Monday, April 30, 2012

The criminal arrogance of religion

Perhaps Karl Barth is the only theologian who could come up with such a stunning phrase.
In his commentary on "salvation" in Romans 1:16, Barth says
...our desire to comprehend the world in its relation to God, must proceed either from the criminal arrogance of religion or from that final apprehension of truth which lies beyond birth and death - the perception in other words, which proceeds from God outwards. When the problem is formulated thus, it is evident that, just as genuine coins are open to suspicion so long as false coins are in circulation, so the perception which proceeds outwards from God cannot have free course until the arrogance of religion be done away. 
Karl Barth, The Epistle to the Romans, 6th Edition, page 37

Religion is man seeking to find God and earn favour with God through his own efforts and wisdom. The Gospel is God reaching out to wretched humans who have nothing to be proud of.

Saturday, April 28, 2012

A common fallacy in arguments about the existence of God

Arguments for or against the existence of God seem to suffer from a common logical fallacy. It is important to remember that if A implies B then it does not follow that B implies A. It does follow that if B is not true then A cannot be true. But, if we disprove A we have not necessarily disproved B.
In different words, one must distinguish between the necessary and sufficient conditions for something to be true.
Let me illustrate with a concrete example.
All German Shepherds are dogs. But not all dogs are German shepherds.
If we establish an animal is not a German shepherd we have not established that it is not a dog.

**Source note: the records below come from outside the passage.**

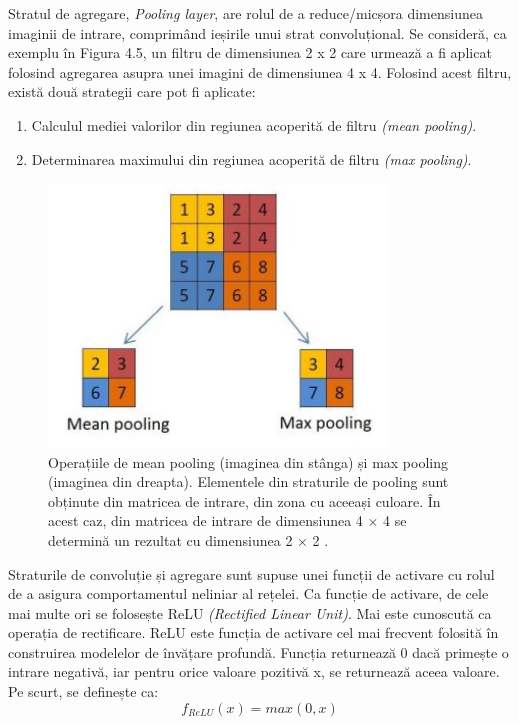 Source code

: \documentclass[a4paper,12pt]{report}
\begin{document}
Stratul de agregare, \emph{Pooling layer}, are rolul de a reduce/micșora dimensiunea 
imaginii de intrare, comprimând ieșirile unui strat convoluțional. Se consideră,
ca exemplu în Figura 4.5, un filtru de dimensiunea 2 x 2 care urmează a fi aplicat folosind agregarea asupra 
unei imagini de dimensiunea 4 x 4. Folosind acest filtru, există două strategii care pot fi 
aplicate:
\begin{enumerate}
    \item Calculul mediei valorilor din regiunea acoperită de filtru \emph{(mean pooling)}.
    \item Determinarea maximului din regiunea acoperită de filtru \emph{(max pooling)}.
\end{enumerate}

\begin{figure}[h!]
    \centering
    \includegraphics[width=9cm]{..//resources//images//pooling.JPG} 
    \caption{Operațiile de mean pooling (imaginea din stânga) și max pooling
    (imaginea din dreapta). 
    Elementele din straturile de pooling sunt obținute din matricea de intrare,
    din zona cu aceeași culoare. În acest caz, din matricea de intrare de dimensiunea 4 × 4
    se determină un rezultat cu dimensiunea 2 × 2 \cite{WEBSITE:rovislab}.}
\end{figure}

Straturile de convoluție și agregare sunt supuse unei funcții de activare cu rolul de a asigura
comportamentul neliniar al rețelei. Ca funcție de activare, de cele mai multe ori se folosește
ReLU \emph{(Rectified Linear Unit)}. Mai este cunoscută ca operația de rectificare.
ReLU este funcția de activare cel mai frecvent folosită în construirea 
modelelor de învățare profundă. Funcția returnează 0 dacă primește o intrare
negativă, iar pentru orice valoare pozitivă x, se returnează aceea valoare. 
Pe scurt, se definește ca:
\begin{equation*}
   f_{ReLU} (x) = max(0, x)
\end{equation*}
\end{document}
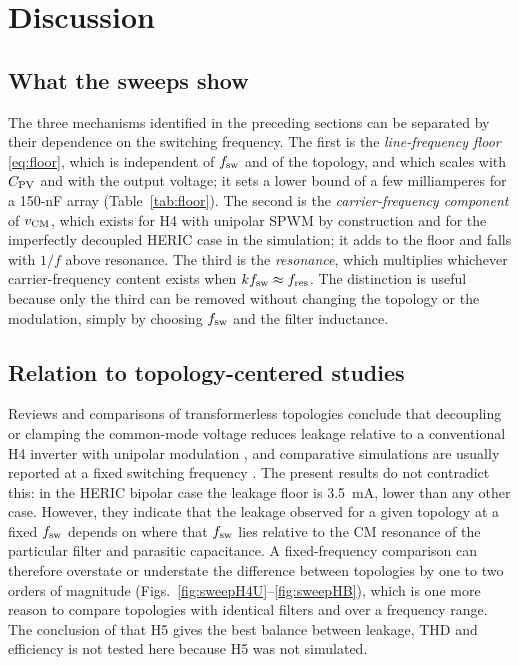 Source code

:\section{Discussion}
\label{sec:discussion}

\subsection{What the sweeps show}
The three mechanisms identified in the preceding sections can be separated by their dependence on the switching frequency. The first is the \emph{line-frequency floor} \eqref{eq:floor}, which is independent of $\fsw$ and of the topology, and which scales with $\Cpv$ and with the output voltage; it sets a lower bound of a few milliamperes for a 150-nF array (Table~\ref{tab:floor}). The second is the \emph{carrier-frequency component} of $\vCM$, which exists for H4 with unipolar SPWM by construction and for the imperfectly decoupled HERIC case in the simulation; it adds to the floor and falls with $1/f$ above resonance. The third is the \emph{resonance}, which multiplies whichever carrier-frequency content exists when $k\fsw\approx\fres$. The distinction is useful because only the third can be removed without changing the topology or the modulation, simply by choosing $\fsw$ and the filter inductance.

\subsection{Relation to topology-centered studies}
Reviews and comparisons of transformerless topologies conclude that decoupling or clamping the common-mode voltage reduces leakage relative to a conventional H4 inverter with unipolar modulation \cite{Li2015,Khan2020,Kolodziejski2023}, and comparative simulations are usually reported at a fixed switching frequency \cite{Kibria2023,Shrestha2025}. The present results do not contradict this: in the HERIC bipolar case the leakage floor is 3.5~mA, lower than any other case. However, they indicate that the leakage observed for a given topology at a fixed $\fsw$ depends on where that $\fsw$ lies relative to the CM resonance of the particular filter and parasitic capacitance. A fixed-frequency comparison can therefore overstate or understate the difference between topologies by one to two orders of magnitude (Figs.~\ref{fig:sweepH4U}--\ref{fig:sweepHB}), which is one more reason to compare topologies with identical filters and over a frequency range. The conclusion of \cite{Shrestha2025} that H5 gives the best balance between leakage, THD and efficiency is not tested here because H5 was not simulated.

How does this play out in current debates about the existence of God?

Richard Dawkins destroys the argument from design which claims to establish the existence of God. Hence, he and many of his followers claim that he has shown that God does not exist. But, let us check the logic.
If the argument from design is valid then it follows that God exists.
Equivalently, if God does not exist then the argument cannot be valid.
However, the converse does not follow, i.e. if the argument is not valid it does not follow that God does not exist. All we can conclude is that the argument is not valid. This does NOT preclude the existence of God.

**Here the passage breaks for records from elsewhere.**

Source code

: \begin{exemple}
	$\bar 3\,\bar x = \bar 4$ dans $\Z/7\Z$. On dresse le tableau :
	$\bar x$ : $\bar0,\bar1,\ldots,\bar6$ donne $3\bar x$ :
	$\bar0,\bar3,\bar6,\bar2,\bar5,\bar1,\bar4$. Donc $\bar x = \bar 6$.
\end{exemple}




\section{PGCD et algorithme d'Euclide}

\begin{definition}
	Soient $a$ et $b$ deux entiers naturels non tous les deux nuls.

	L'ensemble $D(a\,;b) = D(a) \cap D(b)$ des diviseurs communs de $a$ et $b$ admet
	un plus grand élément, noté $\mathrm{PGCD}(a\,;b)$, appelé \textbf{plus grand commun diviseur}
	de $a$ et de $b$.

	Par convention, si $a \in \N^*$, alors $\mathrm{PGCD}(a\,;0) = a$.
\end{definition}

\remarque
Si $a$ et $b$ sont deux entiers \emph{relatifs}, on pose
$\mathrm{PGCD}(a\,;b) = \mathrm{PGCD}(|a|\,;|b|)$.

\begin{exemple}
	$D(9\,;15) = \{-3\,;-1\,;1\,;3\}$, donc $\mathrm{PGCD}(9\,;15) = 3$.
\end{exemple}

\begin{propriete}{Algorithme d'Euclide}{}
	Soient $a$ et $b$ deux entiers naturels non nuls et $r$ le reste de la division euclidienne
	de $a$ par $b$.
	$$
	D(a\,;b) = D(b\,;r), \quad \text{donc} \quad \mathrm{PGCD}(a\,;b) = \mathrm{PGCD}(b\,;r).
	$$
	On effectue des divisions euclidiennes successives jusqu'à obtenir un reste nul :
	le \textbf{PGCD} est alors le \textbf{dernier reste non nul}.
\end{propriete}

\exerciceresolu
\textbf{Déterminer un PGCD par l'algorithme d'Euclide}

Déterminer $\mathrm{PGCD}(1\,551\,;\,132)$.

Now, let us look at some Christian responses to Dawkins.
If Dawkins is correct then God does not exist. Hence, if God exists Dawkins cannot be correct. Many flaws in Dawkins arguments have been pointed out. However, this does NOT establish that God exists. It just establishes that Dawkins arguments are weak.

Thursday, April 26, 2012

Where does God dwell, speak, and reconcile?


At church we have just started a sermon series on Romans and so I have been dipping into Karl Barth's great commentary. I have also been reading through Exodus which recounts construction of the Tabernacle, including the Mercy Seat. 

Below is Barth's exegesis of Romans 3:25 [which he translates "Whom God set forth to be a covering of propitiation, through his faithfulness, by his blood"]. He notes that three things happened at the Mercy Seat:
  • God dwelt
  • God spoke
  • God reconciled people to himself
In the New Testament all of this happens in the person of Jesus.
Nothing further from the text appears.